The Saint Louis Art Museum exhibition, “Paul Gauguin: The Art of Invention,” is challenging in showing Gauguin from a unique prospective. A map at the entrance pinpoints the artist’s diverse travels and places of residence, forming a timeline of his convoluted life.
Though he was born in Paris (1848), Gauguin’s family soon moved to Lima, Peru, then back to Paris when he was 6 years old. After an early career as a Paris stockbroker, Gauguin married and, in his mid-30s, moved his family to Denmark.
But he soon began a restless artistic journey of travels back to Paris, to Brittany, Martinique, Polynesia, Tahiti, the Marquesas Islands and New Zealand. Late 19th century life seemed to shape an urgency in him, a search through several personal relationships, in a global world of rapid change.

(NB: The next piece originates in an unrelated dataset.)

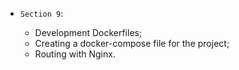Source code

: * `Section 9`:

    * Development Dockerfiles;
    * Creating a docker-compose file for the project;
    * Routing with Nginx.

Simon Kelly, curator of modern and contemporary art at the Saint Louis Art Museum, along with research assistant Abigail Yoder, organized over 50 works by Gauguin from the Copenhagen museum Ny Carlsberg Glyptotec and about 30 objects from the Saint Louis Art Museum’s own collection into six galleries. Seen together, these works give coherence to Gauguin’s stylistic shifts and range of materials.
The first two galleries highlight Gauguin’s early Impressionist-style painting, including the beautiful “Sailing Vessel in Moonlight” (1878), as well as “Landscape from Osny” (1883) painted in his friend Camille Pissarro’s hometown. Also in this gallery is “Portrait of Mette Gad,” a simple pencil portrait of Gauguin’s wife, drawn in 1873 before he began his extensive traveling.
Gauguin hints at his interest in primitivism as an alternative to the modern world with a Peruvian textile in the background of his “Woman Sewing,” painted in his Paris studio in 1880. The Saint Louis Art Museum’s comparable South American textile, “Aymara: Poncho,” hangs alongside the Gauguin.
The third gallery follows Gauguin to Martinique and Brittany and includes Gaugin’s polychrome woodcarvings, striking ceramics and increasingly abstracted paintings. The primitive, seemingly unfinished carving of “Reclining Woman with Fan” (1889) reveals his reaction against academic art of the day, in contrast with his earlier and quite-finished wood sculpture “The Singer” (1880).
The fourth and fifth galleries focus on Gauguin’s two voyages to Polynesia and illustrate his mature painting style — simplified forms, colors and patterns. His 1891 “Tahitian Woman with a Flower,” and his “Reclining Tahitian Women or The Amusement of the Evil Spirit” (1894) are iconic works painted in Polynesia. Also in this gallery are outstanding Polynesian arts of the type that inspired Gauguin — pots and glassware from 1893-95, Samoan tapa cloth and powerful Maori art — all from the museum’s collection.
The final gallery contains a Gauguin woodcut and lithograph from the Mildred Lane Kemper Art Museum, plus Gauguin’s woodcuts on various China and Japan papers and his color woodcut, “The Creation of the Universe,” (1894) from the Saint Louis Art Museum collection.
There is also another media exploration by Gauguin, his hand-written manuscript, “Modern Thought and Catholicism.” This treatise and the accompanying two woodcuts and two transfer drawings — given to the museum by former St. Louis resident and actor Vincent Price in 1948 — provide a unique highlight and “note” of closure to the exhibit.